The magazine of the Melbourne PC User Group
Linux: The Big Picture
Lars Wirzenius |
|
|
Lars Wirzenius was at university with Linus Torvalds in 1991 when Linux was
born, and he ran an early copy on his computer. In this article Lars shares some
of his knowledge of the history and development of Linux during the past 12
years — a period that has seen a young man’s idea become a significant
International trend... |
The history of computer operating systems begins in the 1950s, with simple
schemes for running batch programs efficiently; minimizing idle time between
programs. A batch program is one that requires no interaction with a user. It
reads all its input from a file (possibly a stack of punch cards) and sends all
its output to another file (possibly to a printer). This is how all computers
used to work.
Then in the early 1960s interactive use started to gain ground. Not only
interactive use, but several people using the same computer at the same time
from different terminals. These were known as time-sharing systems and compared
to the batch systems they were quite a challenge to implement.
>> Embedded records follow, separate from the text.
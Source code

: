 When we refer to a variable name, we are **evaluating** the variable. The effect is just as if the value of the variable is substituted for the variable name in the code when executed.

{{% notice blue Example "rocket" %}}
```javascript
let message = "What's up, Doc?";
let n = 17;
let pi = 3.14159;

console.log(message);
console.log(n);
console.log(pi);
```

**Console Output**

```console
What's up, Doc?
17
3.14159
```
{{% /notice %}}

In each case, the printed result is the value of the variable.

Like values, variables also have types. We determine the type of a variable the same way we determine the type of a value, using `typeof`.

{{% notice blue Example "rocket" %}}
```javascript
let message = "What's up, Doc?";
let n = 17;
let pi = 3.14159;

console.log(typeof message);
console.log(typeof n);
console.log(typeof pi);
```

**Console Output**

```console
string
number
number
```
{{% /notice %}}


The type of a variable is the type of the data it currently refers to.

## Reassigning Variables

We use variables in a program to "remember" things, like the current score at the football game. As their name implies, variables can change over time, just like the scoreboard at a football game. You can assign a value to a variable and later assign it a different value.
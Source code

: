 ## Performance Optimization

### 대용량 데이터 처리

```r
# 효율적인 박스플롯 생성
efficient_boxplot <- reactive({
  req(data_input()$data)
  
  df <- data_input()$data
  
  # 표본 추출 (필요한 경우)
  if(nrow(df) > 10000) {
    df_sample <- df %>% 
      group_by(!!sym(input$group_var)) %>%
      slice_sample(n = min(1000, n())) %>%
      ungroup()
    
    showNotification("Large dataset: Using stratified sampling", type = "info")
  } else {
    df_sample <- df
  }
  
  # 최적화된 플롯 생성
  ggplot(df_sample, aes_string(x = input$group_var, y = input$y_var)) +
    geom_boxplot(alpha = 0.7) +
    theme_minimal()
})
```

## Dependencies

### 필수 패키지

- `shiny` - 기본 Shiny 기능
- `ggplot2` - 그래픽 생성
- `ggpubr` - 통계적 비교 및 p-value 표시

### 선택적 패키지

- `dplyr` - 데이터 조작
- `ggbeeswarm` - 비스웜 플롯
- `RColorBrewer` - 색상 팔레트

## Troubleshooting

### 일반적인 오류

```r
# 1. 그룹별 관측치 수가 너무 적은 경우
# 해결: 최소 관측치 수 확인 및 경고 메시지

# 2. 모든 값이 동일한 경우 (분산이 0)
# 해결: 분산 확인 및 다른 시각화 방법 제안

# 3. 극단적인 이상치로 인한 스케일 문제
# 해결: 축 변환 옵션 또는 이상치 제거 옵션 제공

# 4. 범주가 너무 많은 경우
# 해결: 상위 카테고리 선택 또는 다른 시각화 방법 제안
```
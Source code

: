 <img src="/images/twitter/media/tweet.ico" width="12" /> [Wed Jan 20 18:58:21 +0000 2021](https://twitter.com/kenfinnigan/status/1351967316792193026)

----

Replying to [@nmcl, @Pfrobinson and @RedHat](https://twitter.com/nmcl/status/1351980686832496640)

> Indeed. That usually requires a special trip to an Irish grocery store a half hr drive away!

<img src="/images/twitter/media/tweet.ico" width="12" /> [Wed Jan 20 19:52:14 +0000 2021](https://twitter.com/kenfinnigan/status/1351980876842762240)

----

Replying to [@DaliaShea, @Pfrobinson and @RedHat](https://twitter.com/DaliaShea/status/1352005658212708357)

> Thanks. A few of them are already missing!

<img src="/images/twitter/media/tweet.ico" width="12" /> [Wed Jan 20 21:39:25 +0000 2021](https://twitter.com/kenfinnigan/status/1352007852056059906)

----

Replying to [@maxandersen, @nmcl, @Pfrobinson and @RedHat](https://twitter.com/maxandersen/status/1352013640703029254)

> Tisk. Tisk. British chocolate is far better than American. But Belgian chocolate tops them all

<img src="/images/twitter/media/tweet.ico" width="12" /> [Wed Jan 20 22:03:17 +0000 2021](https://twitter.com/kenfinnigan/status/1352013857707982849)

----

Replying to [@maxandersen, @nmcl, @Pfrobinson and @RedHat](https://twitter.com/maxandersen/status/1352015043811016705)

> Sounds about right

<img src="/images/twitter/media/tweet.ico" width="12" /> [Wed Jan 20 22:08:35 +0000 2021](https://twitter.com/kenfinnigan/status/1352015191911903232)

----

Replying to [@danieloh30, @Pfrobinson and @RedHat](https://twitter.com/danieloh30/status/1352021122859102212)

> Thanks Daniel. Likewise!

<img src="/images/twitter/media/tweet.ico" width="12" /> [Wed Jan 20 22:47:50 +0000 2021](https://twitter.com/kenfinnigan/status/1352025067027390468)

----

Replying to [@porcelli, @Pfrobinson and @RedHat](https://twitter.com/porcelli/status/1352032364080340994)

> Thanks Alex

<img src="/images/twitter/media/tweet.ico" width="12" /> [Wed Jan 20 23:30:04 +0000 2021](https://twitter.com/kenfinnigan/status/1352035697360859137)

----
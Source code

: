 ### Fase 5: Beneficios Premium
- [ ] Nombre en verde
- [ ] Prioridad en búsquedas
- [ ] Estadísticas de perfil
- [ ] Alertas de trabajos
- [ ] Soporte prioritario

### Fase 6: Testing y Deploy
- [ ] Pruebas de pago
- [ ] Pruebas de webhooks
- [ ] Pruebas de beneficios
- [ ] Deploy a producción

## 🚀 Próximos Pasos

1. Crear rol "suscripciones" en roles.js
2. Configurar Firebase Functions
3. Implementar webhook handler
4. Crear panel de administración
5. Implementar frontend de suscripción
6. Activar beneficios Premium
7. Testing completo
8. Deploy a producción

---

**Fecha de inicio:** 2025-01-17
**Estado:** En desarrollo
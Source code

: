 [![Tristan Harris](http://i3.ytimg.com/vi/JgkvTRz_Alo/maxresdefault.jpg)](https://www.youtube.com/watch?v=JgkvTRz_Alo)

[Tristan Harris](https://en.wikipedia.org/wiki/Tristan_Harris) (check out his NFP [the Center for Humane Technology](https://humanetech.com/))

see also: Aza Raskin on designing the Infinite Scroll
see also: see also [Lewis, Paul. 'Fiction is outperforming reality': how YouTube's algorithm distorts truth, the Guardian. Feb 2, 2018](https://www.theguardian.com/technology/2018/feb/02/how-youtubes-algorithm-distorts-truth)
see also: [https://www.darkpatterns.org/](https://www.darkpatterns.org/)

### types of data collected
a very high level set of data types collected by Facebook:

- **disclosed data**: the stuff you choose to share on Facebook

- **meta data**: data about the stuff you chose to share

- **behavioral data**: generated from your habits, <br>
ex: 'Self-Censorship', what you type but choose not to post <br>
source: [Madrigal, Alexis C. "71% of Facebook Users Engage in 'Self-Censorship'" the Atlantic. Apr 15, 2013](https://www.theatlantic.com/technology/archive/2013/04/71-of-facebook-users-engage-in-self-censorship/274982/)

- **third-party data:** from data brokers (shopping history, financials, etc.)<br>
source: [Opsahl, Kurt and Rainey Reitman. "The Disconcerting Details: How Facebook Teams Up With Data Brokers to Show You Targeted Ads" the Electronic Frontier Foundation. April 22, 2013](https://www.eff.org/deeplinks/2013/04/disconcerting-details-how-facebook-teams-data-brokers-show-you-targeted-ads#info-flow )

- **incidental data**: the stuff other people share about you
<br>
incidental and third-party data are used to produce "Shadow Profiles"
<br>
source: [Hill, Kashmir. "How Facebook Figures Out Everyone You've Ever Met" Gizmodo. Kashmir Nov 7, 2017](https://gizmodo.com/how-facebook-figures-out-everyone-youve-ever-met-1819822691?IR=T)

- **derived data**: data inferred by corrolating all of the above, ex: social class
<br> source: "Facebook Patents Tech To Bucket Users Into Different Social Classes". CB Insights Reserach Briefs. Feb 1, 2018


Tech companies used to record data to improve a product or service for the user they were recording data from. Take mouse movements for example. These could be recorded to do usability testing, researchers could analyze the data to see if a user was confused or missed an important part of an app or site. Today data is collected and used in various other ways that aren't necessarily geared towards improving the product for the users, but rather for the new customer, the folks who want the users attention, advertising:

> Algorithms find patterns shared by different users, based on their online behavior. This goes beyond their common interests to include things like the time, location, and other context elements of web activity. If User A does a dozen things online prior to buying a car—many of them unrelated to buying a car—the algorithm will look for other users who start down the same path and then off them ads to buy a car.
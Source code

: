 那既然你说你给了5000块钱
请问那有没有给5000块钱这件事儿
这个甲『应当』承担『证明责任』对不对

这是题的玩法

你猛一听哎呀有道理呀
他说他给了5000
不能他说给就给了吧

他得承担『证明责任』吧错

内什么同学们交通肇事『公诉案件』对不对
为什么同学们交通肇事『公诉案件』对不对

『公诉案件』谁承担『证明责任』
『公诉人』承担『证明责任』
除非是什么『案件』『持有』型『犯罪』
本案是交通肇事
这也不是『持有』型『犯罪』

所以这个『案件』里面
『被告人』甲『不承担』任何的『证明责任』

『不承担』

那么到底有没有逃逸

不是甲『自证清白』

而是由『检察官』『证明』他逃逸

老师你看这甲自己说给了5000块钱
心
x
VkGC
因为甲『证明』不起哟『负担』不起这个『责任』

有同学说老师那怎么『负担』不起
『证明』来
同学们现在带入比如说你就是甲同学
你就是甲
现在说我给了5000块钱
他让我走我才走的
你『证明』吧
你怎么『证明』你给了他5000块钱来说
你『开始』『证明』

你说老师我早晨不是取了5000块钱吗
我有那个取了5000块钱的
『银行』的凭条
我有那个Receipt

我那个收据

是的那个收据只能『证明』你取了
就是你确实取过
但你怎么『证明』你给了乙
During the 1960s there were many attempts at building good time-sharing systems.
Some of these were university research projects, others were commercial. One
such project was Multics, it was innovative at the time. For example it had a
hierarchical file system, something we take for granted in modern operating
systems. However, the Multics project did not progress very well. It took years
longer than anticipated to complete and never got a significant share of the
operating system market. One of the participants, Bell Laboratories withdrew
from the project.
The Bell Labs people who had been involved then created their own operating
system and named it UNIX.
Initially UNIX was distributed free and gained much popularity in universities.
Later, it was given an implementation of the TCP/IP protocol stack and was
adopted as the operating system of choice on many early workstations.
By 1990, UNIX had a strong position in the server market and was especially
strong in universities. Most universities had UNIX systems and computer science
students were exposed to them. Many of them wanted to run UNIX on their own
computers as well. Unfortunately by that time UNIX had become commercial and
rather expensive. About the only cheap option was Minix, a limited UNIX-like
system written for teaching purposes by Andrew Tanenbaum. There was also 386BSD,
a precursor to NetBSD, FreeBSD and OpenBSD, but that wasn't mature yet and
required hardware more formidable than many had available at home.
Into this scene came Linux, in October, 1991. The author, Linus Torvalds had
used UNIX at the University of Helsinki, and wanted something similar on his PC
at home. Since the commercial alternatives were far too expensive, he started
out with Minix, but wanted something better and soon began to write his own
operating system. After its first release it attracted the attention of several
other hackers. While initially Linux was not really useful except as a toy, it
soon gathered enough features to attract the interest of many people, even those
generally uninterested in operating system development.
Linux itself is only the kernel of an operating system. The kernel is the part
that makes all other programs run. It implements multitasking, manages hardware
devices and generally enables applications to do their thing. All the programs
that the user (or system administrator) actually interacts with are run on top
of the kernel. Some of these are essential. For example, a command line
interpreter (or shell), which is used both interactively and to run shell
scripts, ie. files corresponding to batch (.BAT) files.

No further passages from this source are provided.